* What to produce *
Return, with both end lines included, exactly what the data below holds from the line with "Reduce the LV" through the line with "The second command writes a verbose message.", though not the pictures.

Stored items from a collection
===

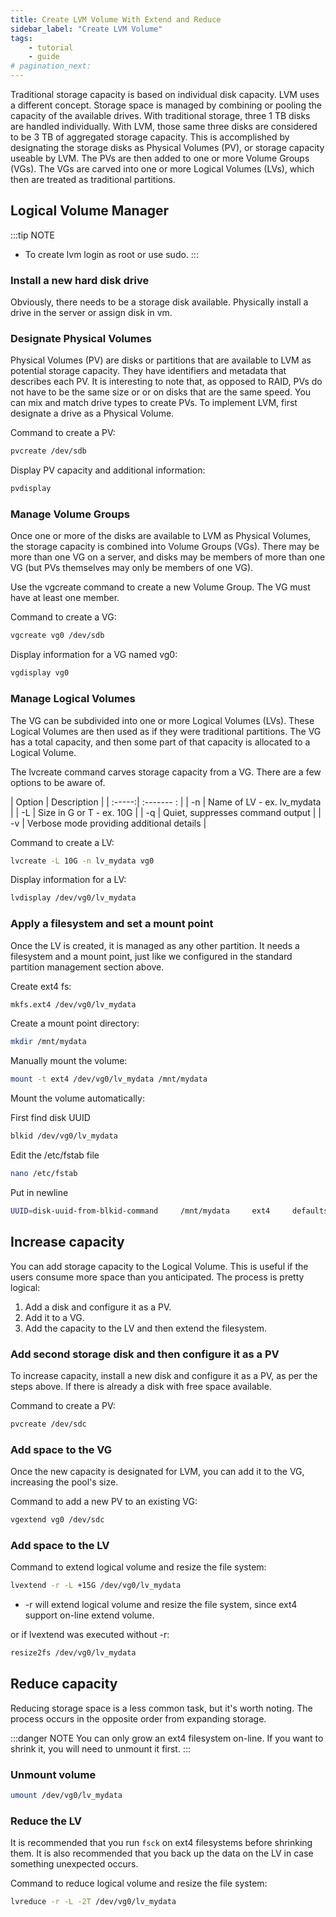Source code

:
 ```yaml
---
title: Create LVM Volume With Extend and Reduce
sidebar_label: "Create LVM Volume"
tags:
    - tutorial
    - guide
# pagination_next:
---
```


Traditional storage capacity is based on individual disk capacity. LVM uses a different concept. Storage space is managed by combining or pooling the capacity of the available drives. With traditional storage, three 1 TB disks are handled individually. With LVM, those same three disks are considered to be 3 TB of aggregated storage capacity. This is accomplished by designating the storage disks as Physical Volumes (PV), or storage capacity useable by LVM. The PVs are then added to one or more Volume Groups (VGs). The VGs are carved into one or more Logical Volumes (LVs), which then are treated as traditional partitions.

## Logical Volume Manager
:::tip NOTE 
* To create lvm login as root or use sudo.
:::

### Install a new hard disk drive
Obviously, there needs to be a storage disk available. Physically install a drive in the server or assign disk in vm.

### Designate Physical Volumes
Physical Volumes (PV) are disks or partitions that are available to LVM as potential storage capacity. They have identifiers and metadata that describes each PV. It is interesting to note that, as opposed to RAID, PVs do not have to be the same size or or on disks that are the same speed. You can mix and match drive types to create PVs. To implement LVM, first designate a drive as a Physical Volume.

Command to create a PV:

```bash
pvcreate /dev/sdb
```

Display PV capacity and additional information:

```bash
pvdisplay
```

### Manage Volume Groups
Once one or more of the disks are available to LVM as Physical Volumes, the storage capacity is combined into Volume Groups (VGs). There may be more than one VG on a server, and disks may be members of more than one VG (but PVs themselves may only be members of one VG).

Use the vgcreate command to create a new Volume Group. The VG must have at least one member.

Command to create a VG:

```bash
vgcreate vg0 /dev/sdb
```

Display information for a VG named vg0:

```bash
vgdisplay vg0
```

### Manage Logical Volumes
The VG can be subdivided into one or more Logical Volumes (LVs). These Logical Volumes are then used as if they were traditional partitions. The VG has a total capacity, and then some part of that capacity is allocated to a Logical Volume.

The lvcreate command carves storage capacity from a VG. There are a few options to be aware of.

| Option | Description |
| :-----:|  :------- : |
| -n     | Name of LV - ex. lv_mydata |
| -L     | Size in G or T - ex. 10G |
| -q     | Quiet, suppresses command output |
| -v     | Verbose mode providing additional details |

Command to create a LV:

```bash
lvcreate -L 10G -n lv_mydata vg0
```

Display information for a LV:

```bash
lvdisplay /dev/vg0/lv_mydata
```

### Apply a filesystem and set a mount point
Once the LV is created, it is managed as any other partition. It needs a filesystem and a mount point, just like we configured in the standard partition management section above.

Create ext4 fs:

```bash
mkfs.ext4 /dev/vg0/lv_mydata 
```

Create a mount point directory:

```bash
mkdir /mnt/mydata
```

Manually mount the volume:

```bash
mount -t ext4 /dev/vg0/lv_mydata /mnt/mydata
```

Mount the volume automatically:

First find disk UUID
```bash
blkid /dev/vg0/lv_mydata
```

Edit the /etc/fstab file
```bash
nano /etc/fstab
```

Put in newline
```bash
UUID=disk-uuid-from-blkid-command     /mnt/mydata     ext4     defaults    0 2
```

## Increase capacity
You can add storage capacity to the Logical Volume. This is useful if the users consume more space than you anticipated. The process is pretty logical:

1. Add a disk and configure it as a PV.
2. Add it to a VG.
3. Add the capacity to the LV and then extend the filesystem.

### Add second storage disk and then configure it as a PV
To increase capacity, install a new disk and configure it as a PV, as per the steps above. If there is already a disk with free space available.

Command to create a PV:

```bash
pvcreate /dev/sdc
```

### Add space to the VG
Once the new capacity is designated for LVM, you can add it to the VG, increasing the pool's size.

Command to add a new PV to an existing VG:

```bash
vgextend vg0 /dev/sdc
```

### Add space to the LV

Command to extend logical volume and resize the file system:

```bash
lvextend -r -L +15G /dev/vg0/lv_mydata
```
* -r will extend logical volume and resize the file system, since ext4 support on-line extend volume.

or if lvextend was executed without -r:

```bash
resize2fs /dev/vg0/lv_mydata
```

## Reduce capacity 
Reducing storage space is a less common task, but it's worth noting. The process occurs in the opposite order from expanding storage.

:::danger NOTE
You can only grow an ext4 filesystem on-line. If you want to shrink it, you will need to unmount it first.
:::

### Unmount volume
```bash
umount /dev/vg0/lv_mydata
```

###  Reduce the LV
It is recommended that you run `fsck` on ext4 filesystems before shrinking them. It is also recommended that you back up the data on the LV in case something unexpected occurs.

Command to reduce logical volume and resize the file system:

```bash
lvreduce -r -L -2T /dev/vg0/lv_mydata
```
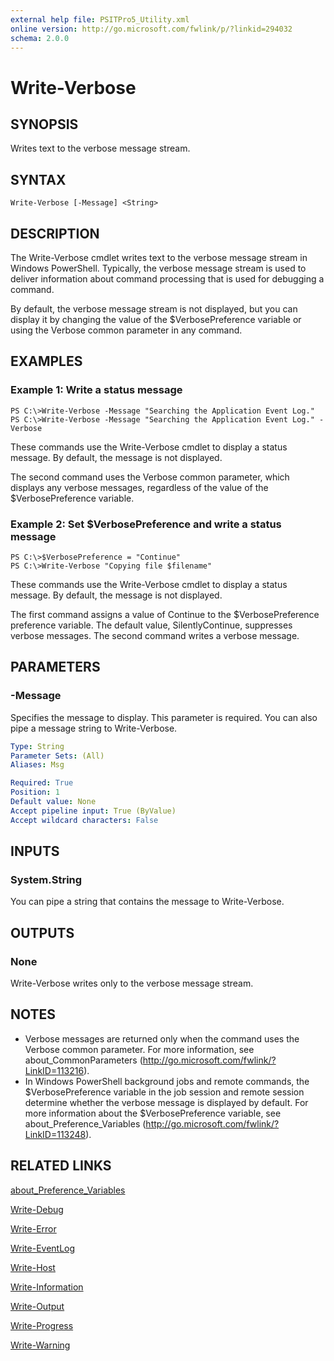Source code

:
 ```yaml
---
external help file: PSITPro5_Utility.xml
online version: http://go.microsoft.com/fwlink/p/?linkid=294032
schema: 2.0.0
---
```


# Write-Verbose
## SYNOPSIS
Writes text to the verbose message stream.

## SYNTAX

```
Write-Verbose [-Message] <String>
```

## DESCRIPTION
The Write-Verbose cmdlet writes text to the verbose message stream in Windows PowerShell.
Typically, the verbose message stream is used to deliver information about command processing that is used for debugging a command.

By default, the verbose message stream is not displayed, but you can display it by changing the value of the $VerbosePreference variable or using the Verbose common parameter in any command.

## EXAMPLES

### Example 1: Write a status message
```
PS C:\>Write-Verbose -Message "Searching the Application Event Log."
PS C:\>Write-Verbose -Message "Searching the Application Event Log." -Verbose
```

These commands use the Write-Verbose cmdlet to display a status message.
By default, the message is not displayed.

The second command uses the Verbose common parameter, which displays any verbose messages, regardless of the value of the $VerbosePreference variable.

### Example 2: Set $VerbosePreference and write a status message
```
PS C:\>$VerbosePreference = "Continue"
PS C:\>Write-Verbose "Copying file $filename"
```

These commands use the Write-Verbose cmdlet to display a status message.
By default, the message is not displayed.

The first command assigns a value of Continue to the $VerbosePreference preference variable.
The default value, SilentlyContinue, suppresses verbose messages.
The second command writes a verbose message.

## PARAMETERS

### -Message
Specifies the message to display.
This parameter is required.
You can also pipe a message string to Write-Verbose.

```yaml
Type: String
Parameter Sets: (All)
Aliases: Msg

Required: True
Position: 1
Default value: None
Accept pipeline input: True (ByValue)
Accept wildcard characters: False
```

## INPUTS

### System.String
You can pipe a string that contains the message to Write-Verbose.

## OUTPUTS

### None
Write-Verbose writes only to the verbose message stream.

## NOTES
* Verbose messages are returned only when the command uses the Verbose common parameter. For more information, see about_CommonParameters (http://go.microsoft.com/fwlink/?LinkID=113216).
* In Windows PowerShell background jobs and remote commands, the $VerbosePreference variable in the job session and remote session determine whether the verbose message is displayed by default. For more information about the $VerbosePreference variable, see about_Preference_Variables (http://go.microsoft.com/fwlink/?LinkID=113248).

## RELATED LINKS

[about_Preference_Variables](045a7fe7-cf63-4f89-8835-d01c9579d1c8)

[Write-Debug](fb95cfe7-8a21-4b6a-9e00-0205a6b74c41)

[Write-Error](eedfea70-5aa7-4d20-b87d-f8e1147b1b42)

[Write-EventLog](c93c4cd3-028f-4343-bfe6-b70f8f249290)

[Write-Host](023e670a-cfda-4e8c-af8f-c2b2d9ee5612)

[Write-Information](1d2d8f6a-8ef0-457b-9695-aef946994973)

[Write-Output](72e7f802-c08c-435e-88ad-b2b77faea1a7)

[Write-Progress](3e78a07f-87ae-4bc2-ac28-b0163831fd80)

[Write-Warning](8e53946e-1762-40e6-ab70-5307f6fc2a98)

===

* Task output *
###  Reduce the LV
It is recommended that you run `fsck` on ext4 filesystems before shrinking them. It is also recommended that you back up the data on the LV in case something unexpected occurs.

Command to reduce logical volume and resize the file system:

```bash
lvreduce -r -L -2T /dev/vg0/lv_mydata
```
Source code

:
 ```yaml
---
external help file: PSITPro5_Utility.xml
online version: http://go.microsoft.com/fwlink/p/?linkid=294032
schema: 2.0.0
---
```


# Write-Verbose
## SYNOPSIS
Writes text to the verbose message stream.

## SYNTAX

```
Write-Verbose [-Message] <String>
```

## DESCRIPTION
The Write-Verbose cmdlet writes text to the verbose message stream in Windows PowerShell.
Typically, the verbose message stream is used to deliver information about command processing that is used for debugging a command.

By default, the verbose message stream is not displayed, but you can display it by changing the value of the $VerbosePreference variable or using the Verbose common parameter in any command.

## EXAMPLES

### Example 1: Write a status message
```
PS C:\>Write-Verbose -Message "Searching the Application Event Log."
PS C:\>Write-Verbose -Message "Searching the Application Event Log." -Verbose
```

These commands use the Write-Verbose cmdlet to display a status message.
By default, the message is not displayed.

The second command uses the Verbose common parameter, which displays any verbose messages, regardless of the value of the $VerbosePreference variable.

### Example 2: Set $VerbosePreference and write a status message
```
PS C:\>$VerbosePreference = "Continue"
PS C:\>Write-Verbose "Copying file $filename"
```

These commands use the Write-Verbose cmdlet to display a status message.
By default, the message is not displayed.

The first command assigns a value of Continue to the $VerbosePreference preference variable.
The default value, SilentlyContinue, suppresses verbose messages.
The second command writes a verbose message.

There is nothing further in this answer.